I would like to make a superficial guess:


//Output '0.10000000000000 551115123126'

console.log((1.1 - 1).toFixed(30))

//10000001883 '

adopttoFixedWe can see more accurate0.1What’s the number, and you can see it clearly0.1and1.1 - 1It’s not the same number at all, even if it’s in the decimal system0.1But in binary terms, it’s an inexhaustible number, so it’s slightly different when you do the calculation.

Under what circumstances will “0.1” be regarded as “0.1”? The answer is:

  • Less than 0.100000000000124 (etc.)
  • Greater than 0.09999999999999987 (etc.)
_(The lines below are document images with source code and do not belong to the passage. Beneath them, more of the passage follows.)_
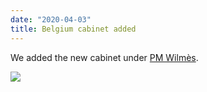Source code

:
 ```yaml
---
date: "2020-04-03"
title: Belgium cabinet added
---
```


We added the new cabinet under [PM Wilmès](http://www.parlgov.org/explore/BEL/cabinet/2020-03-17/).

![](/images/parliament-sweden.jpg)
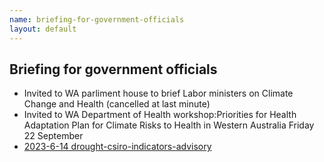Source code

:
 ```yaml
---
name: briefing-for-government-officials
layout: default
---
```


## Briefing for government officials


- Invited to WA parliment house to brief Labor ministers on Climate Change and Health (cancelled at last minute)
- Invited to WA Department of Health workshop:Priorities for Health Adaptation Plan for Climate Risks to Health in Western Australia Friday 22 September
- [2023-6-14 drought-csiro-indicators-advisory](/Ivan-Hanigan-CV/2023/06/14/drought-csiro-indicators-advisory.html)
As for how to know exactly how IEEE-754 does “valuation”, the answer may be found here. Curious babies can delve into itWhy is precision lost? Teach you to understand IEEE-754!

In a word, because of the inexhaustible division and the error in the calculation, beyond a certain value, one number becomes another.

Situation 2

The second kind of uncertainty is becauseIt’s too big

We know that double precision floating-point numbers have 52 decimal places. If you add the previous 1, then the maximum isAnd it can be expressed accuratelyThat’s the integer ofMath.pow(2,53)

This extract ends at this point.